Leadership

How to Win the Mental Game With the 5 Second Rule


FEI 2018 Financial Leadership Summit speaker Mel Robbins explains how a simple rule has helped people, teams, and businesses around the world change for the better.

There’s a gap between confidence and self-doubt, between the moments where you’re going to take a risk and the fear stopping you. According to Award-Winning CNN Contributor and Life Coach Mel Robbinsthe secret to improving your life take just five seconds.
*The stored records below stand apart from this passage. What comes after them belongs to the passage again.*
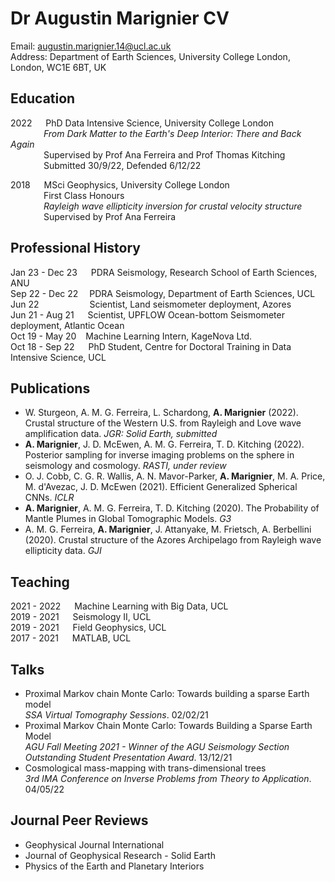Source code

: # Dr Augustin Marignier CV  

Email: augustin.marignier.14@ucl.ac.uk  
Address: Department of Earth Sciences, University College London, London, WC1E 6BT, UK

## Education 

2022 &emsp; PhD Data Intensive Science, University College London  
&emsp;&emsp;&emsp;&ensp; *From Dark Matter to the Earth's Deep Interior: There and Back Again*  
&emsp;&emsp;&emsp;&ensp; Supervised by Prof Ana Ferreira and Prof Thomas Kitching  
&emsp;&emsp;&emsp;&ensp; Submitted 30/9/22, Defended 6/12/22

2018 &emsp; MSci Geophysics, University College London  
&emsp;&emsp;&emsp;&ensp; First Class Honours  
&emsp;&emsp;&emsp;&ensp; *Rayleigh wave ellipticity inversion for crustal velocity structure*  
&emsp;&emsp;&emsp;&ensp; Supervised by Prof Ana Ferreira

## Professional History 

Jan 23 - Dec 23 &emsp; PDRA Seismology, Research School of Earth Sciences, ANU  
Sep 22 - Dec 22 &emsp;PDRA Seismology, Department of Earth Sciences, UCL  
Jun 22 &emsp;&emsp;&emsp;&emsp;&emsp;&ensp;Scientist, Land seismometer deployment, Azores  
Jun 21 - Aug 21 &emsp; Scientist, UPFLOW Ocean-bottom Seismometer deployment, Atlantic Ocean  
Oct 19 - May 20 &ensp; Machine Learning Intern, KageNova Ltd.  
Oct 18 - Sep 22 &emsp; PhD Student, Centre for Doctoral Training in Data Intensive Science, UCL  

## Publications

* W. Sturgeon, A. M. G. Ferreira, L. Schardong, **A. Marignier** (2022). Crustal structure of the Western U.S. from Rayleigh and Love wave amplification data. *JGR: Solid Earth, submitted*
* **A. Marignier**, J. D. McEwen, A. M. G. Ferreira, T. D. Kitching (2022). Posterior sampling for inverse imaging problems on the sphere in seismology and cosmology. *RASTI, under review*
* O. J. Cobb, C. G. R. Wallis, A. N. Mavor-Parker, **A. Marignier**, M. A. Price, M. d'Avezac, J. D. McEwen (2021). Efficient Generalized Spherical CNNs. *ICLR*
* **A. Marignier**, A. M. G. Ferreira, T. D. Kitching (2020). The Probability of Mantle Plumes in Global Tomographic Models. *G3*
* A. M. G. Ferreira, **A. Marignier**, J. Attanyake, M. Frietsch, A. Berbellini (2020). Crustal structure of the Azores Archipelago from Rayleigh wave ellipticity data. *GJI*

## Teaching

2021 - 2022 &emsp; Machine Learning with Big Data, UCL  
2019 - 2021 &emsp; Seismology II, UCL  
2019 - 2021 &emsp; Field Geophysics, UCL  
2017 - 2021 &emsp; MATLAB, UCL  

## Talks

* Proximal Markov chain Monte Carlo: Towards building a sparse Earth model  
*SSA Virtual Tomography Sessions*. 02/02/21
* Proximal Markov Chain Monte Carlo: Towards Building a Sparse Earth Model  
*AGU Fall Meeting 2021 - *Winner of the AGU Seismology Section Outstanding Student Presentation Award**. 13/12/21
* Cosmological mass-mapping with trans-dimensional trees  
*3rd IMA Conference on Inverse Problems from Theory to Application*. 04/05/22

## Journal Peer Reviews

* Geophysical Journal International
* Journal of Geophysical Research - Solid Earth
* Physics of the Earth and Planetary Interiors
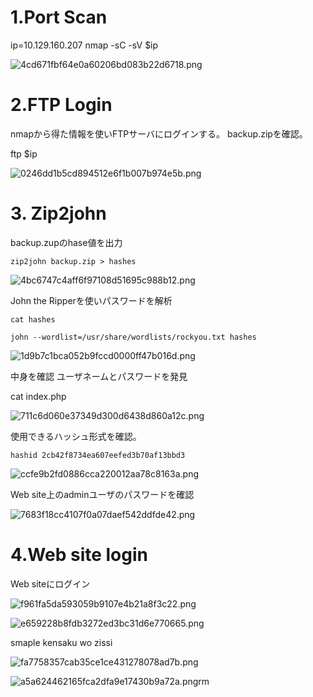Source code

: # 1.Port Scan
ip=10.129.160.207
nmap -sC -sV $ip

![4cd671fbf64e0a60206bd083b22d6718.png](../_resources/4cd671fbf64e0a60206bd083b22d6718.png)

# 2.FTP Login
nmapから得た情報を使いFTPサーバにログインする。
backup.zipを確認。

ftp $ip

![0246dd1b5cd894512e6f1b007b974e5b.png](../_resources/0246dd1b5cd894512e6f1b007b974e5b.png)

# 3. Zip2john

backup.zupのhase値を出力

`zip2john backup.zip > hashes`

![4bc6747c4aff6f97108d51695c988b12.png](../_resources/4bc6747c4aff6f97108d51695c988b12.png)

John the Ripperを使いパスワードを解析

`cat hashes`

`john --wordlist=/usr/share/wordlists/rockyou.txt hashes`

![1d9b7c1bca052b9fccd0000ff47b016d.png](../_resources/1d9b7c1bca052b9fccd0000ff47b016d.png)

中身を確認
ユーザネームとパスワードを発見

cat index.php

![711c6d060e37349d300d6438d860a12c.png](../_resources/711c6d060e37349d300d6438d860a12c.png)

使用できるハッシュ形式を確認。

`hashid 2cb42f8734ea607eefed3b70af13bbd3`  

![ccfe9b2fd0886cca220012aa78c8163a.png](../_resources/ccfe9b2fd0886cca220012aa78c8163a.png)

Web site上のadminユーザのパスワードを確認

![7683f18cc4107f0a07daef542ddfde42.png](../_resources/7683f18cc4107f0a07daef542ddfde42.png)

# 4.Web site login

Web siteにログイン

![f961fa5da593059b9107e4b21a8f3c22.png](../_resources/f961fa5da593059b9107e4b21a8f3c22.png)

![e659228b8fdb3272ed3bc31d6e770665.png](../_resources/e659228b8fdb3272ed3bc31d6e770665.png)

smaple kensaku wo zissi


![fa7758357cab35ce1ce431278078ad7b.png](../_resources/fa7758357cab35ce1ce431278078ad7b.png)

![a5a624462165fca2dfa9e17430b9a72a.png](../_resources/a5a624462165fca2dfa9e17430b9a72a.png)rm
After 6 months of struggling, everything changed for Robbins. “One night I was watching TV and I was having one of those talks. You know those talks with yourself, ‘Alright, that’s it, tomorrow morning it’s the new you.’” In that moment, Robbins saw the image of a rocket being launched on the TV screen and she had an epiphany: what if the next time she experienced self-doubt, she simply counted back from the number five and did the thing she knew she should do, but was too nervous to execute? The next morning she put it to the test. “That alarm went off and I could feel the self-doubt coming in. But I did something I had never done before. I started counting, just like NASA: five, four, three, two, one. And all of a sudden I’m standing up.” From that point forward, Robbins continued to use the technique to help herself overcome self-doubt and overwhelm.
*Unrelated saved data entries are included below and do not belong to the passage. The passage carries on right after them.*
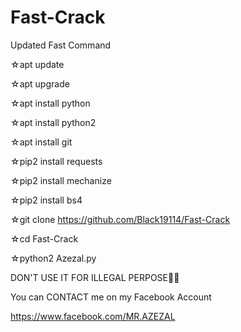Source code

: # Fast-Crack 

Updated Fast Command

☆apt update

☆apt upgrade

☆apt install python

☆apt install python2

☆apt install git

☆pip2 install requests

☆pip2 install mechanize

☆pip2 install bs4

☆git clone https://github.com/Black19114/Fast-Crack


☆cd Fast-Crack


☆python2 Azezal.py

DON'T USE IT FOR ILLEGAL PERPOSE👿🙃

You can CONTACT me on my Facebook Account

https://www.facebook.com/MR.AZEZAL

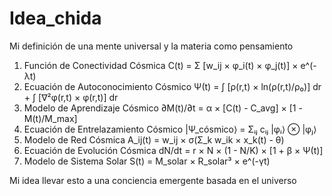 # Idea_chida
Mi definición de una mente universal y la materia como pensamiento


1. Función de Conectividad Cósmica
C(t) = Σ [w_ij × φ_i(t) × φ_j(t)] × e^(-λt)
2. Ecuación de Autoconocimiento Cósmico
Ψ(t) = ∫ [ρ(r,t) × ln(ρ(r,t)/ρ₀)] dr + ∫ [∇²φ(r,t) × φ(r,t)] dr
3. Modelo de Aprendizaje Cósmico
∂M(t)/∂t = α × [C(t) - C_avg] × [1 - M(t)/M_max]
4. Ecuación de Entrelazamiento Cósmico
|Ψ_cósmico⟩ = Σᵢⱼ cᵢⱼ |φᵢ⟩ ⊗ |φⱼ⟩
5. Modelo de Red Cósmica
A_ij(t) = w_ij × σ(Σ_k w_ik × x_k(t) - θ)
6. Ecuación de Evolución Cósmica
dN/dt = r × N × (1 - N/K) × [1 + β × Ψ(t)]
7. Modelo de Sistema Solar
S(t) = M_solar × R_solar³ × e^(-γt)

Mi idea llevar esto a una conciencia emergente basada en el universo
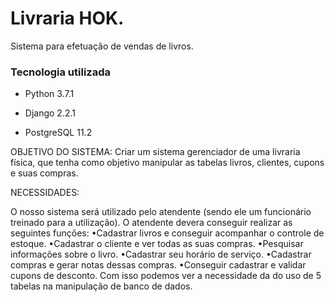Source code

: ﻿# Livraria HOK.

Sistema para efetuação de vendas de livros.

### Tecnologia utilizada

- Python 3.7.1

- Django 2.2.1

- PostgreSQL 11.2

OBJETIVO DO SISTEMA: Criar um sistema gerenciador de uma livraria física, que tenha como objetivo manipular as tabelas livros, clientes, cupons e suas compras.

NECESSIDADES:

O nosso sistema será utilizado pelo atendente (sendo ele um funcionário treinado para a utilização).
O atendente devera conseguir realizar as seguintes funções:
 •Cadastrar livros e conseguir acompanhar o controle de estoque.
 •Cadastrar o cliente e ver todas as suas compras.
 •Pesquisar informações sobre o livro.
 •Cadastrar seu horário de serviço.
 •Cadastrar compras e gerar notas dessas compras.
 •Conseguir cadastrar e validar cupons de desconto.
Com isso podemos ver a necessidade da do uso de 5 tabelas na manipulação de banco de dados.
“As silly as it sounds, my entire life changed because I suddenly had a tool to make different decisions.”

According to Robbins, when you count backwards from five, you’re using a form of metacognition to override the patterns that get encoded in your basal ganglia and draw your focus to your pre-frontal cortex, the part of your brain that gives you control over your thoughts and actions.

Robbins recognizes that this tool is not to be used when making financial decisions, thinking about risk assurance, or talking to your compliance compartment. “It’s not lost on me that your job requires accuracy,” Robbins said to the FEI 2018 Financial Leadership Summit audience early Monday. “I also know that it’s odd that we come to conferences about finance and we talk to you about risk and the last thing that you can be doing is taking a lot of risk… Because of the fact that you’re very successful at thinking about things and making sure things are accurate, it’s not going to be in your nature.”
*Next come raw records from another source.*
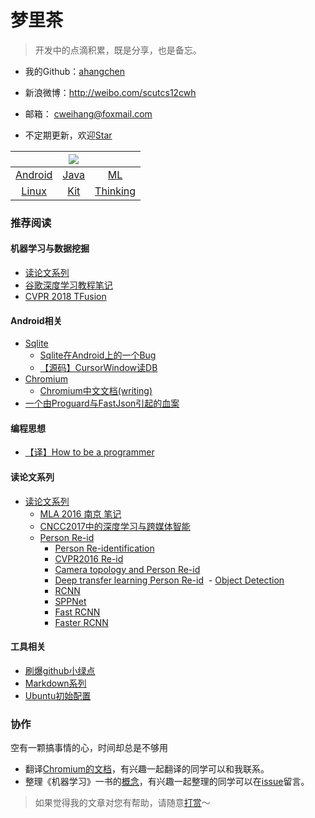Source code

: # 梦里茶

> 开发中的点滴积累，既是分享，也是备忘。



- 我的Github：[ahangchen](https://github.com/ahangchen)
- 新浪微博：http://weibo.com/scutcs12cwh
- 邮箱： cweihang@foxmail.com

- 不定期更新，欢迎[Star](https://github.com/ahangchen/windy-afternoon)

||![](128.png)||
| :-:| :-:  | :-:  |
|[Android](android/README.md) | [Java](java/README.md) | [ML](ml/README.md)|
| [Linux](linux/note.md) | [Kit](kit/README.md) | [Thinking](thinking-in-program/README.md)|

### 推荐阅读

#### 机器学习与数据挖掘
- [读论文系列](ml/papers/README.md)
- [谷歌深度学习教程笔记](https://github.com/ahangchen/GDLnotes)
- [CVPR 2018 TFusion](ml/papers/TFusion.md)


#### Android相关
 - [Sqlite](android/sqlite/README.md)
   - [Sqlite在Android上的一个Bug](android/sqlite/SQLITE在ANDROID上的一个BUG.md)
   - [【源码】CursorWindow读DB](android/sqlite/从源码看ANDROID中SQLITE是怎么通过CURSORWINDOW读DB的.md)  
 - [Chromium](android/chromium/README.md)
   - [Chromium中文文档(writing)](https://ahangchen.gitbooks.io/chromium_doc_zh/content/zh/)
 - [一个由Proguard与FastJson引起的血案](android/一个由PROGUARD与FASTJSON引起的血案.md)

#### 编程思想
- [【译】How to be a programmer](https://ahangchen.gitbooks.io/how-to-be-a-programmer-cn/content/)

#### 读论文系列
- [读论文系列](ml/papers/README.md)
  - [MLA 2016 南京 笔记](ml/papers/mla_2016.md)
  - [CNCC2017中的深度学习与跨媒体智能](ml/papers/cncc_cv.md)
  - [Person Re-id](ml/reid/README.md)
    - [Person Re-identification](ml/reid/reid.md)
    - [CVPR2016 Re-id](ml/reid/cvpr-reid.md)
    - [Camera topology and Person Re-id](ml/reid/reid-topo.md)
    - [Deep transfer learning Person Re-id](ml/reid/deep_transfer_learning_person_reid.md)
  - [Object Detection](ml/papers/detection/README.md)
    - [RCNN](ml/papers/detection/rcnn.md)
    - [SPPNet](ml/papers/detection/sppnet.md)
    - [Fast RCNN](ml/papers/detection/fast_rcnn.md)
    - [Faster RCNN](ml/papers/detection/faster_rcnn.md)

#### 工具相关
-  [刷爆github小绿点](kit/git/green_blush.md)
-  [Markdown系列](kit/markdown/README.md)
-  [Ubuntu初始配置](linux/ubuntu_init.md)


### 协作
空有一颗搞事情的心，时间却总是不够用

- 翻译[Chromium的文档](https://github.com/ahangchen/Chromium_doc_zh)，有兴趣一起翻译的同学可以和我联系。
- 整理《机器学习》一书的[概念](ml/melon/README.md)，有兴趣一起整理的同学可以在[issue](https://github.com/ahangchen/windy-afternoon/issues/2)留言。

> 如果觉得我的文章对您有帮助，请随意[打赏](support.md)～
But the tool can help business leaders with networking, tough conversations with team members, asking for help and other day-to-day activities that we sometimes choose to put off or avoid. “The five second rule is a tool that’s going to help you push yourself in those small moments. Are you going to speak up or step back? Are you going to micromanage your team or are you going to pull back and let them expand? Are you going to show up at something that makes you nervous? Are you going to have the hard conversation?”